If the species are following a weak Allee effect and the sparse function M is positive but \(M<K\), then we see that for any \(M\in {(0, u_0)}\), the solution of (12) converges to its maximum yields, towards carrying capacity. But if \(u_0< M< K\), then the solution is repelling and converging to zero. For \(M=u_0\), there exists a constant solution. See Fig. 6b which follows our assumption (h1)–(h3) and the stable conditions of (12).

Example 2

When diffusion is ignorable, that is in the model (12) we have two stable solutions, one is repelling and the other one is asymptotically stable. In numerical behavior, we see similar results where either the species is extinct or survives. In numerical behavior at first we vary initial density, and see that the solution, u(t) of (12) for \(K=2.5\), \(r=1.0\) and \(M=1.15\) either tends to zero or, converge to K. So the solutions of (12) are locally stable. Also there is a constant solution if \(u_0 \equiv M\) as seen in Fig. 7a.

Fig. 7
figure 7

Solutions of (12) with respect to time t, where \(r=1.0\) and in (a) \(K=2.5\), \(M= 1.15\) and \(u_0=0.5, 0.9, 1.15, 1.5\) and in (b) \(K=2.0\), \(u_0=0.9\) and \(M=0.6, 0.9, 1.2, 1.8\)
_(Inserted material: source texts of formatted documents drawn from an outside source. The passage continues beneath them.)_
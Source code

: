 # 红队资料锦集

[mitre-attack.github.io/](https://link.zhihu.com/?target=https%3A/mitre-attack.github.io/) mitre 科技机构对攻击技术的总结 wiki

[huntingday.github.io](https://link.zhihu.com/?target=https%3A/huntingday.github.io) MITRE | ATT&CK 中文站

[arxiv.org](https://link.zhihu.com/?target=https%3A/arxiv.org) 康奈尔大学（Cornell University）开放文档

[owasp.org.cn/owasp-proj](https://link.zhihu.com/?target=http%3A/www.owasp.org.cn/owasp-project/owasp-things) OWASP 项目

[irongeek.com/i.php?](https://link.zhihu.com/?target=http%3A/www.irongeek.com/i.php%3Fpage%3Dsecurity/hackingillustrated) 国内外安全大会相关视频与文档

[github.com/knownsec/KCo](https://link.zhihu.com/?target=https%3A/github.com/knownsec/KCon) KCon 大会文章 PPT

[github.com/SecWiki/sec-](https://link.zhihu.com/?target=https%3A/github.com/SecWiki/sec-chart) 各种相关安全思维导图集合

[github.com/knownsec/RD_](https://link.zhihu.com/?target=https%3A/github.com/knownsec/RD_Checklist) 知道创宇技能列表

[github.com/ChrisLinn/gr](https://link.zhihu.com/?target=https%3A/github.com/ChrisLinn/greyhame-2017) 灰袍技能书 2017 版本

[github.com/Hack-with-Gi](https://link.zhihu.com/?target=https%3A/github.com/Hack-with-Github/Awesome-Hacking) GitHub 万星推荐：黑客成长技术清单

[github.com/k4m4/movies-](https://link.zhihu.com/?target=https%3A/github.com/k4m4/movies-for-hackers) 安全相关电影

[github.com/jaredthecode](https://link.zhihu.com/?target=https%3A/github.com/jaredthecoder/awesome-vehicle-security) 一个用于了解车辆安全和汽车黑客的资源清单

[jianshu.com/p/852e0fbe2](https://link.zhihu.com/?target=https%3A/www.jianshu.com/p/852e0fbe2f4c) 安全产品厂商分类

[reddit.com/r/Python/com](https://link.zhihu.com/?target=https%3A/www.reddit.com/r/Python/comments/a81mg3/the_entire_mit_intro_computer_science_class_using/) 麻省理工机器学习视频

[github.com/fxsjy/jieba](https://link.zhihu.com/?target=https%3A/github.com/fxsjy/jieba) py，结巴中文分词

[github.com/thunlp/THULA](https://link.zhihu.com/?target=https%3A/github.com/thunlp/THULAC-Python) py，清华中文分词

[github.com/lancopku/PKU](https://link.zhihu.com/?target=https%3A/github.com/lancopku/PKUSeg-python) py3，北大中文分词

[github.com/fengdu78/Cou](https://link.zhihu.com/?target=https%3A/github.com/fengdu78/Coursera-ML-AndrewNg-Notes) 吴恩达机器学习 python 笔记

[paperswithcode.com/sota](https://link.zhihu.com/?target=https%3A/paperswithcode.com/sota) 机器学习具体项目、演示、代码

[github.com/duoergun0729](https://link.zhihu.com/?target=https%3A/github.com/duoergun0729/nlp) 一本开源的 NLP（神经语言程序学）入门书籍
In Fig. 7b, we exhibit that if sparse function M is having lower significance and the initial population is in a better position then the species will exist and will converge to K. Contrariwise if the sparse function is more significant in the domain and initial densities are very low, then the species will die out in a short time. In Fig. 7b we vary sparse function as \(M=\left\{ 0.6,\; 0.9, \; 1.2, \; 1.8 \right\}\) with \(u_0=0.9\), \(K=2\) and growth rate is same as above. Here we also see one stable solution and one repelled solution.

Example 3

Consider the Allee effect model with harvesting as in (14). Here we see that for a small harvesting rate and sparse function, positive and lower than initial density gives stability at its utmost point. And on the contrary situation, the solutions converge to zero.

Fig. 8
figure 8

Solutions of (14) with respect to time t for \(K=4.0\), \(u_0=1.0\) and \(r=1.0\) with various harvesting rate as \(H=0.1,\; 0.3,\;0.7,\; \text {and} \; 1.0\); where a \(M= 0.6\) (weak Allee effect), and b \(M=- 0.6\) (strong Allee effect)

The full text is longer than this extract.